== Your assignment ==
Take the lines from the head of the listing through the one bearing "Q. [Power of" and copy them exactly, leaving every picture out.

== Dataset excerpts ==
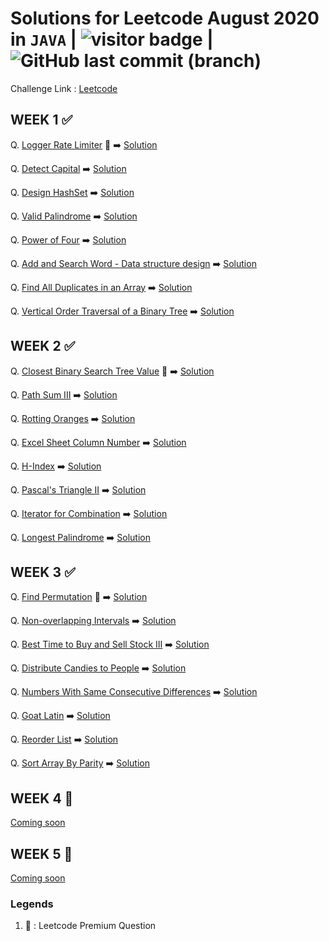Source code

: # Solutions for Leetcode August 2020 in `JAVA`  | <img src="https://visitor-badge.laobi.icu/badge?page_id=abhisheksurve45.leetcode-aug-2020" alt="visitor badge"/> | ![GitHub last commit (branch)](https://img.shields.io/github/last-commit/abhisheksurve45/leetcode-aug-2020/master)

Challenge Link : [Leetcode](https://leetcode.com/explore/challenge/card/august-leetcoding-challenge/)

## WEEK 1 ✅

Q. [Logger Rate Limiter](https://leetcode.com/explore/challenge/card/august-leetcoding-challenge/549/week-1-august-1st-august-7th/3408/) 🔏  ➡️ [Solution](https://github.com/abhisheksurve45/leetcode-aug-2020/blob/master/WEEK1/LoggerRateLimiter.java)

Q. [Detect Capital](https://leetcode.com/explore/challenge/card/august-leetcoding-challenge/549/week-1-august-1st-august-7th/3409/)  ➡️ [Solution](https://github.com/abhisheksurve45/leetcode-aug-2020/blob/master/WEEK1/DetectCapital.java)

Q. [Design HashSet](https://leetcode.com/explore/challenge/card/august-leetcoding-challenge/549/week-1-august-1st-august-7th/3410/)  ➡️ [Solution](https://github.com/abhisheksurve45/leetcode-aug-2020/blob/master/WEEK1/DesignHashSet.java)

Q. [Valid Palindrome](https://leetcode.com/explore/challenge/card/august-leetcoding-challenge/549/week-1-august-1st-august-7th/3411/)  ➡️ [Solution](https://github.com/abhisheksurve45/leetcode-aug-2020/blob/master/WEEK1/ValidPalindrome.java)

Q. [Power of Four](https://leetcode.com/explore/challenge/card/august-leetcoding-challenge/549/week-1-august-1st-august-7th/3412/)  ➡️ [Solution](https://github.com/abhisheksurve45/leetcode-aug-2020/blob/master/WEEK1/PowerofFour.java)

Q. [Add and Search Word - Data structure design](https://leetcode.com/explore/challenge/card/august-leetcoding-challenge/549/week-1-august-1st-august-7th/3413/)  ➡️ [Solution](https://github.com/abhisheksurve45/leetcode-aug-2020/blob/master/WEEK1/AddSearchWord.java)

Q. [Find All Duplicates in an Array](https://leetcode.com/explore/challenge/card/august-leetcoding-challenge/549/week-1-august-1st-august-7th/3414/)  ➡️ [Solution](https://github.com/abhisheksurve45/leetcode-aug-2020/blob/master/WEEK1/FindAllDuplicatesinArray.java)

Q. [Vertical Order Traversal of a Binary Tree](https://leetcode.com/explore/challenge/card/august-leetcoding-challenge/549/week-1-august-1st-august-7th/3415/)  ➡️ [Solution](https://github.com/abhisheksurve45/leetcode-aug-2020/blob/master/WEEK1/VerticalOrderTraversalofBT.java)

## WEEK 2 ✅

Q. [Closest Binary Search Tree Value](https://leetcode.com/explore/challenge/card/august-leetcoding-challenge/550/week-2-august-8th-august-14th/3416/) 🔏  ➡️ [Solution](https://github.com/abhisheksurve45/leetcode-aug-2020/blob/master/WEEK2/ClosestBinarySearchTreeValue.java)

Q. [Path Sum III](https://leetcode.com/explore/challenge/card/august-leetcoding-challenge/550/week-2-august-8th-august-14th/3417/)  ➡️ [Solution](https://github.com/abhisheksurve45/leetcode-aug-2020/blob/master/WEEK2/PathSumIII.java)

Q. [Rotting Oranges](https://leetcode.com/explore/challenge/card/august-leetcoding-challenge/550/week-2-august-8th-august-14th/3418/)  ➡️ [Solution](https://github.com/abhisheksurve45/leetcode-aug-2020/blob/master/WEEK2/RottingOranges.java)

Q. [Excel Sheet Column Number](https://leetcode.com/explore/challenge/card/august-leetcoding-challenge/550/week-2-august-8th-august-14th/3419/)  ➡️ [Solution](https://github.com/abhisheksurve45/leetcode-aug-2020/blob/master/WEEK2/ExcelSheetColumnNumber.java)

Q. [H-Index](https://leetcode.com/explore/challenge/card/august-leetcoding-challenge/550/week-2-august-8th-august-14th/3420/)  ➡️ [Solution](https://github.com/abhisheksurve45/leetcode-aug-2020/blob/master/WEEK2/HIndex.java)

Q. [Pascal's Triangle II](https://leetcode.com/explore/challenge/card/august-leetcoding-challenge/550/week-2-august-8th-august-14th/3421/)  ➡️ [Solution](https://github.com/abhisheksurve45/leetcode-aug-2020/blob/master/WEEK2/PascalTriangleII.java)

Q. [Iterator for Combination](https://leetcode.com/explore/challenge/card/august-leetcoding-challenge/550/week-2-august-8th-august-14th/3422/)  ➡️ [Solution](https://github.com/abhisheksurve45/leetcode-aug-2020/blob/master/WEEK2/IteratorforCombination.java)

Q. [Longest Palindrome](https://leetcode.com/explore/challenge/card/august-leetcoding-challenge/550/week-2-august-8th-august-14th/3423/)  ➡️ [Solution](https://github.com/abhisheksurve45/leetcode-aug-2020/blob/master/WEEK2/LongestPalindrome.java)

## WEEK 3 ✅

Q. [Find Permutation](https://leetcode.com/explore/challenge/card/august-leetcoding-challenge/551/week-3-august-15th-august-21st/3424/) 🔏 ➡️ [Solution](https://github.com/abhisheksurve45/leetcode-aug-2020/blob/master/WEEK3/FindPermutation.java)

Q. [Non-overlapping Intervals](https://leetcode.com/explore/challenge/card/august-leetcoding-challenge/551/week-3-august-15th-august-21st/3425/)  ➡️ [Solution](https://github.com/abhisheksurve45/leetcode-aug-2020/blob/master/WEEK3/NonoverlappingIntervals.java)

Q. [Best Time to Buy and Sell Stock III](https://leetcode.com/explore/challenge/card/august-leetcoding-challenge/551/week-3-august-15th-august-21st/3426/)  ➡️ [Solution](https://github.com/abhisheksurve45/leetcode-aug-2020/blob/master/WEEK3/BestTimetoBuySellStockIII.java)

Q. [Distribute Candies to People](https://leetcode.com/explore/challenge/card/august-leetcoding-challenge/551/week-3-august-15th-august-21st/3427/)  ➡️ [Solution](https://github.com/abhisheksurve45/leetcode-aug-2020/blob/master/WEEK3/DistributeCandiestoPeople.java)

Q. [Numbers With Same Consecutive Differences](https://leetcode.com/explore/challenge/card/august-leetcoding-challenge/551/week-3-august-15th-august-21st/3428/)  ➡️ [Solution](https://github.com/abhisheksurve45/leetcode-aug-2020/blob/master/WEEK3/NumbersWithSameConsecutiveDifferences.java)

Q. [Goat Latin](https://leetcode.com/explore/challenge/card/august-leetcoding-challenge/551/week-3-august-15th-august-21st/3429/)  ➡️ [Solution](https://github.com/abhisheksurve45/leetcode-aug-2020/blob/master/WEEK3/GoatLatin.java)

Q. [Reorder List](https://leetcode.com/explore/challenge/card/august-leetcoding-challenge/551/week-3-august-15th-august-21st/3430/)  ➡️ [Solution](https://github.com/abhisheksurve45/leetcode-aug-2020/blob/master/WEEK3/ReorderList.java)

Q. [Sort Array By Parity](https://leetcode.com/explore/challenge/card/august-leetcoding-challenge/551/week-3-august-15th-august-21st/3431/)  ➡️ [Solution](https://github.com/abhisheksurve45/leetcode-aug-2020/blob/master/WEEK3/SortArrayByParity.java)

## WEEK 4 🚧

[Coming soon](https://leetcode.com/explore/challenge/card/august-leetcoding-challenge/)

## WEEK 5 🚧

[Coming soon](https://leetcode.com/explore/challenge/card/august-leetcoding-challenge/)


### Legends 

1. 🔏 : Leetcode Premium Question

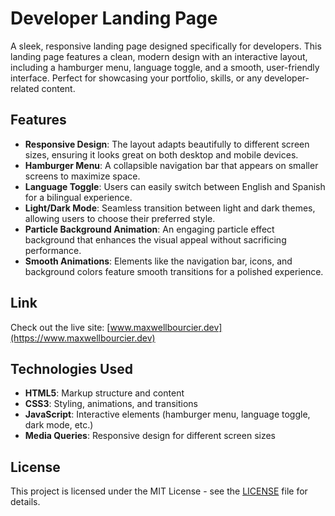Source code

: # Developer Landing Page

A sleek, responsive landing page designed specifically for developers. This landing page features a clean, modern design with an interactive layout, including a hamburger menu, language toggle, and a smooth, user-friendly interface. Perfect for showcasing your portfolio, skills, or any developer-related content.

## Features

- **Responsive Design**: The layout adapts beautifully to different screen sizes, ensuring it looks great on both desktop and mobile devices.
- **Hamburger Menu**: A collapsible navigation bar that appears on smaller screens to maximize space.
- **Language Toggle**: Users can easily switch between English and Spanish for a bilingual experience.
- **Light/Dark Mode**: Seamless transition between light and dark themes, allowing users to choose their preferred style.
- **Particle Background Animation**: An engaging particle effect background that enhances the visual appeal without sacrificing performance.
- **Smooth Animations**: Elements like the navigation bar, icons, and background colors feature smooth transitions for a polished experience.

## Link

Check out the live site: [www.maxwellbourcier.dev](https://www.maxwellbourcier.dev)

## Technologies Used

- **HTML5**: Markup structure and content
- **CSS3**: Styling, animations, and transitions
- **JavaScript**: Interactive elements (hamburger menu, language toggle, dark mode, etc.)
- **Media Queries**: Responsive design for different screen sizes

## License

This project is licensed under the MIT License - see the [LICENSE](LICENSE) file for details.
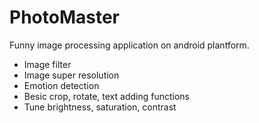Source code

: # PhotoMaster
Funny image processing application on android plantform.  
+ Image filter 
+ Image super resolution 
+ Emotion detection  
+ Besic crop, rotate, text adding functions  
+ Tune brightness, saturation, contrast  
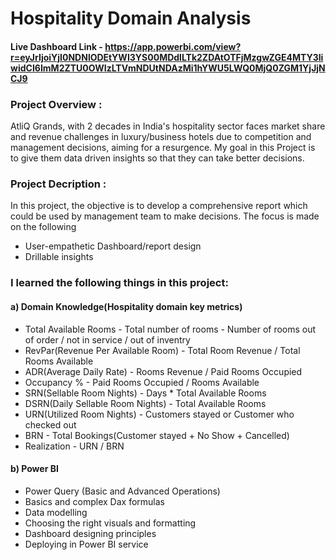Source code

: # Hospitality Domain Analysis

#### Live Dashboard Link - https://app.powerbi.com/view?r=eyJrIjoiYjI0NDNlODEtYWI3YS00MDdlLTk2ZDAtOTFjMzgwZGE4MTY3IiwidCI6ImM2ZTU0OWIzLTVmNDUtNDAzMi1hYWU5LWQ0MjQ0ZGM1YjJjNCJ9

### Project Overview :
AtliQ Grands, with 2 decades in India's hospitality sector faces market share and revenue challenges in luxury/business hotels due to competition and management decisions, aiming for a resurgence. My goal in this Project is to give them data driven insights so that they can take better decisions.

### Project Decription :
In this project, the objective is to develop a comprehensive report which could be used by management team to make decisions. The focus is made on the following

- User-empathetic Dashboard/report design
- Drillable insights

### I learned the following things in this project:
#### a) Domain Knowledge(Hospitality domain key metrics) 

- Total Available Rooms - Total number of rooms - Number of rooms out of order / not in service / out of inventry
- RevPar(Revenue Per Available Room) - Total Room Revenue / Total Rooms Available
- ADR(Average Daily Rate) - Rooms Revenue / Paid Rooms Occupied
- Occupancy % - Paid Rooms Occupied / Rooms Available
- SRN(Sellable Room Nights) - Days * Total Available Rooms 
- DSRN(Daily Sellable Room Nights) - Total Available Rooms
- URN(Utilized Room Nights) - Customers stayed or Customer who checked out
- BRN - Total Bookings(Customer stayed + No Show + Cancelled)
- Realization - URN / BRN

#### b) Power BI

- Power Query (Basic and Advanced Operations)
- Basics and complex Dax formulas
- Data modelling 
- Choosing the right visuals and formatting
- Dashboard designing principles 
- Deploying in Power BI service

== Completed task ==
Source code

: # Solutions for Leetcode August 2020 in `JAVA`  | <img src="https://visitor-badge.laobi.icu/badge?page_id=abhisheksurve45.leetcode-aug-2020" alt="visitor badge"/> | ![GitHub last commit (branch)](https://img.shields.io/github/last-commit/abhisheksurve45/leetcode-aug-2020/master)

Challenge Link : [Leetcode](https://leetcode.com/explore/challenge/card/august-leetcoding-challenge/)

## WEEK 1 ✅

Q. [Logger Rate Limiter](https://leetcode.com/explore/challenge/card/august-leetcoding-challenge/549/week-1-august-1st-august-7th/3408/) 🔏  ➡️ [Solution](https://github.com/abhisheksurve45/leetcode-aug-2020/blob/master/WEEK1/LoggerRateLimiter.java)

Q. [Detect Capital](https://leetcode.com/explore/challenge/card/august-leetcoding-challenge/549/week-1-august-1st-august-7th/3409/)  ➡️ [Solution](https://github.com/abhisheksurve45/leetcode-aug-2020/blob/master/WEEK1/DetectCapital.java)

Q. [Design HashSet](https://leetcode.com/explore/challenge/card/august-leetcoding-challenge/549/week-1-august-1st-august-7th/3410/)  ➡️ [Solution](https://github.com/abhisheksurve45/leetcode-aug-2020/blob/master/WEEK1/DesignHashSet.java)

Q. [Valid Palindrome](https://leetcode.com/explore/challenge/card/august-leetcoding-challenge/549/week-1-august-1st-august-7th/3411/)  ➡️ [Solution](https://github.com/abhisheksurve45/leetcode-aug-2020/blob/master/WEEK1/ValidPalindrome.java)

Q. [Power of Four](https://leetcode.com/explore/challenge/card/august-leetcoding-challenge/549/week-1-august-1st-august-7th/3412/)  ➡️ [Solution](https://github.com/abhisheksurve45/leetcode-aug-2020/blob/master/WEEK1/PowerofFour.java)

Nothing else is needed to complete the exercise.